Trockenlegung des Oderbruchs
Der Soldatenkönig Friedrich Wilhelm I. hatte bereits 1718 bis 1725 die Havelbrüche entwässert. Die Politik der Ausweitung landwirtschaftlicher Nutzflächen setzte er 1539 mit dem Bau von Sommerdeichen an der Oder zwischen Küstrin und Lebus fort. Der Fluss lag höher und war leichter zu kontrollieren als im nördlichen Oderbruch. Die Verwüstungen des 30-jährigen Krieges hatten zu vielen Verlusten ehedem gewonnener Flächen geführt. Der Soldatenkönig hatte das Heer mächtig vergrößert und benötigte Wiesenflächen zur Versorgung der Kavallerie.

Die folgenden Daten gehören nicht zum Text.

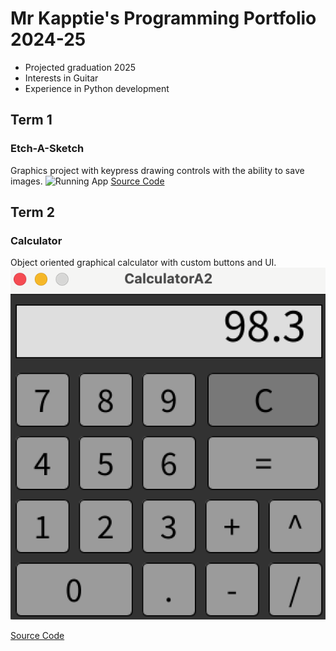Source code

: # Mr Kapptie's Programming Portfolio 2024-25
* Projected graduation 2025
* Interests in Guitar
* Experience in Python development

## Term 1
### Etch-A-Sketch
Graphics project with keypress drawing controls with the ability to save images.
![Running App]()
[Source Code]()

## Term 2
### Calculator 
Object oriented graphical calculator with custom buttons and UI.
![Running App](https://github.com/kappter/programmingportfolio2025-a2/blob/main/images/calc1.png?raw=true)

[Source Code](https://github.com/kappter/programmingportfolio2025-a2/tree/main/src/Calculator)

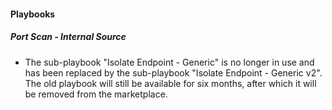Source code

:
#### Playbooks

##### Port Scan - Internal Source

- The sub-playbook "Isolate Endpoint - Generic" is no longer in use and has been replaced by the sub-playbook "Isolate Endpoint - Generic v2". The old playbook will still be available for six months, after which it will be removed from the marketplace.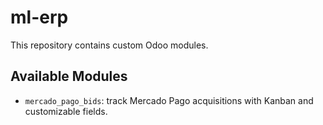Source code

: # ml-erp

This repository contains custom Odoo modules.

## Available Modules
- `mercado_pago_bids`: track Mercado Pago acquisitions with Kanban and customizable fields.
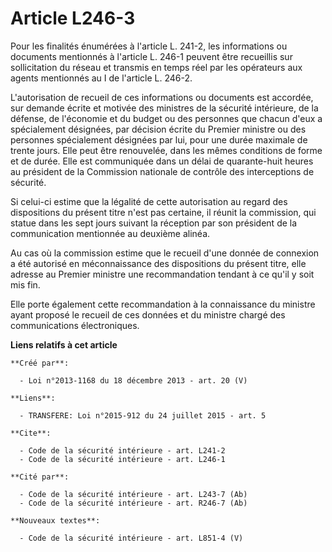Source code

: # Article L246-3

Pour les finalités énumérées à l'article L. 241-2, les informations ou documents mentionnés à l'article L. 246-1 peuvent être
recueillis sur sollicitation du réseau et transmis en temps réel par les opérateurs aux agents mentionnés au I de l'article
L. 246-2. 

L'autorisation de recueil de ces informations ou documents est accordée, sur demande écrite et motivée des ministres de la
sécurité intérieure, de la défense, de l'économie et du budget ou des personnes que chacun d'eux a spécialement désignées,
par décision écrite du Premier ministre ou des personnes spécialement désignées par lui, pour une durée maximale de trente
jours. Elle peut être renouvelée, dans les mêmes conditions de forme et de durée. Elle est communiquée dans un délai de
quarante-huit heures au président de la Commission nationale de contrôle des interceptions de sécurité. 

Si celui-ci estime que la légalité de cette autorisation au regard des dispositions du présent titre n'est pas certaine, il
réunit la commission, qui statue dans les sept jours suivant la réception par son président de la communication mentionnée au
deuxième alinéa. 

Au cas où la commission estime que le recueil d'une donnée de connexion a été autorisé en méconnaissance des dispositions du
présent titre, elle adresse au Premier ministre une recommandation tendant à ce qu'il y soit mis fin. 

Elle porte également cette recommandation à la connaissance du ministre ayant proposé le recueil de ces données et du
ministre chargé des communications électroniques.

**Liens relatifs à cet article**

	**Créé par**:

	  - Loi n°2013-1168 du 18 décembre 2013 - art. 20 (V)

	**Liens**:

	  - TRANSFERE: Loi n°2015-912 du 24 juillet 2015 - art. 5

	**Cite**:

	  - Code de la sécurité intérieure - art. L241-2
	  - Code de la sécurité intérieure - art. L246-1

	**Cité par**:

	  - Code de la sécurité intérieure - art. L243-7 (Ab)
	  - Code de la sécurité intérieure - art. R246-7 (Ab)

	**Nouveaux textes**:

	  - Code de la sécurité intérieure - art. L851-4 (V)

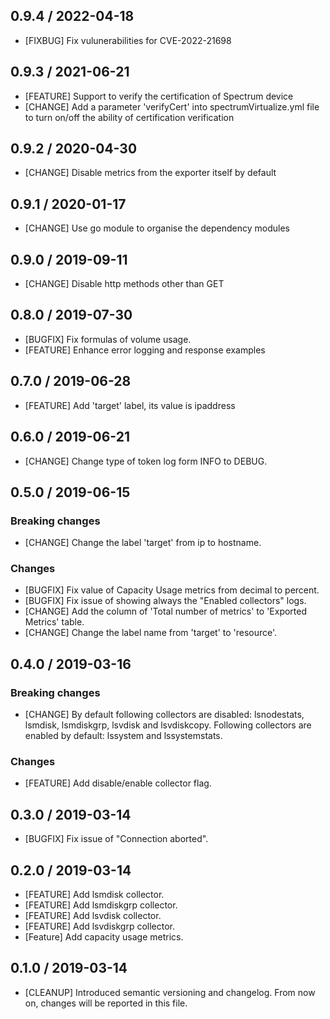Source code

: ## 0.9.4 / 2022-04-18

* [FIXBUG] Fix vulunerabilities for CVE-2022-21698

## 0.9.3 / 2021-06-21

* [FEATURE] Support to verify the certification of Spectrum device
* [CHANGE] Add a parameter 'verifyCert' into spectrumVirtualize.yml file to turn on/off the ability of certification verification

## 0.9.2 / 2020-04-30

* [CHANGE] Disable metrics from the exporter itself by default

## 0.9.1 / 2020-01-17

* [CHANGE] Use go module to organise the dependency modules

## 0.9.0 / 2019-09-11

* [CHANGE] Disable http methods other than GET

## 0.8.0 / 2019-07-30

* [BUGFIX] Fix formulas of volume usage.
* [FEATURE] Enhance error logging and response examples

## 0.7.0 / 2019-06-28

* [FEATURE] Add 'target' label, its value is ipaddress

## 0.6.0 / 2019-06-21

* [CHANGE] Change type of token log form INFO to DEBUG.

## 0.5.0 / 2019-06-15

### **Breaking changes**

* [CHANGE] Change the label 'target' from ip to hostname.

### Changes

* [BUGFIX] Fix value of Capacity Usage metrics from decimal to percent.
* [BUGFIX] Fix issue of showing always the "Enabled collectors" logs.
* [CHANGE] Add the column of 'Total number of metrics' to 'Exported Metrics' table.
* [CHANGE] Change the label name from 'target' to 'resource'.

## 0.4.0 / 2019-03-16

### **Breaking changes**

* [CHANGE] By default following collectors are disabled: lsnodestats, lsmdisk,
           lsmdiskgrp, lsvdisk and lsvdiskcopy. Following collectors are
           enabled by default: lssystem and lssystemstats.

### Changes

* [FEATURE] Add disable/enable collector flag.

## 0.3.0 / 2019-03-14

* [BUGFIX] Fix issue of "Connection aborted".

## 0.2.0 / 2019-03-14

* [FEATURE] Add lsmdisk collector.
* [FEATURE] Add lsmdiskgrp collector.
* [FEATURE] Add lsvdisk collector.
* [FEATURE] Add lsvdiskgrp collector.
* [Feature] Add capacity usage metrics.

## 0.1.0 / 2019-03-14

* [CLEANUP] Introduced semantic versioning and changelog. From now on,
  changes will be reported in this file.
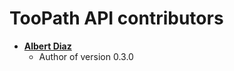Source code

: TooPath API contributors
========================

* **[Albert Diaz](https://github.com/AlbertWayne)**
  * Author of version 0.3.0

So ließ er einen durchgehenden Deich von Zellin, ein wenig nördlich von Güstebiese, bis Lebus bauen und zwar einen Winterdeich, der nicht wie die Sommerdeiche im Winter überspült wurde. Nach einem Jahr verstarb er, sein Sohn Friedrich II (der Große) widmete sich ab 1740 dieser Aufgabe.
Es passierte, was immer passiert, auch heute noch, es wird eingedeicht und flussabwärts vergrößern sich die Hochwasserkalamitäten. Im eingedeichten Gebiet hatte die Oder eine Höhe von 12–14 m über NHN, während im nördlichen Teil des Bruchs bei einer Höhe von 2–4 m über NHN der Abfluss der Oder sehr langsam war und bei Hochwasser dieses stauend die Talauen überflutete.
Der holländische Wasserbauingenieur von Haerlem wurde deshalb mit der Planung der vollständigen Eindeichung des Bruchs beauftragt. Das Gefälle sollte mittels einer Kürzung der Fließstrecke verstärkt und damit der Abfluss beschleunigt werden. Der Plan sah vor:
- Der Bau eines neuen Flussbetts von Güstebiese nach Hohensaaten, zum schnelleren Abfluss des Oderwassers. Mit 20 km Länge war er 24 km kürzer als der ursprüngliche Verlauf über Wriezen und Freienwalde und hatte somit ein stärkeres Gefälle.
- Die beidseitige Einfassung der Oder mit kräftigen Winterdeichen.
- Das Binnenwasser zu sammeln und abzuführen, wozu man das ursprüngliche Flussbett nutzt, siehe Alte und Stille Oder.
Die geplante Trockenlegung des Oderbruchs fand geteilte Zustimmung und vielfach Kritik.
1747 wurde mit den Arbeiten begonnen und ständig 1000 Arbeitskräfte eingesetzt. Die entscheidende Idee war, einen Teil der Pommerschen Endmoräne, die Neuenhagener Landzunge am Krummen Ort bei Hohenwutzen, zu durchbrechen und für das neue von Güstebiese kommende Flussbett freizulegen.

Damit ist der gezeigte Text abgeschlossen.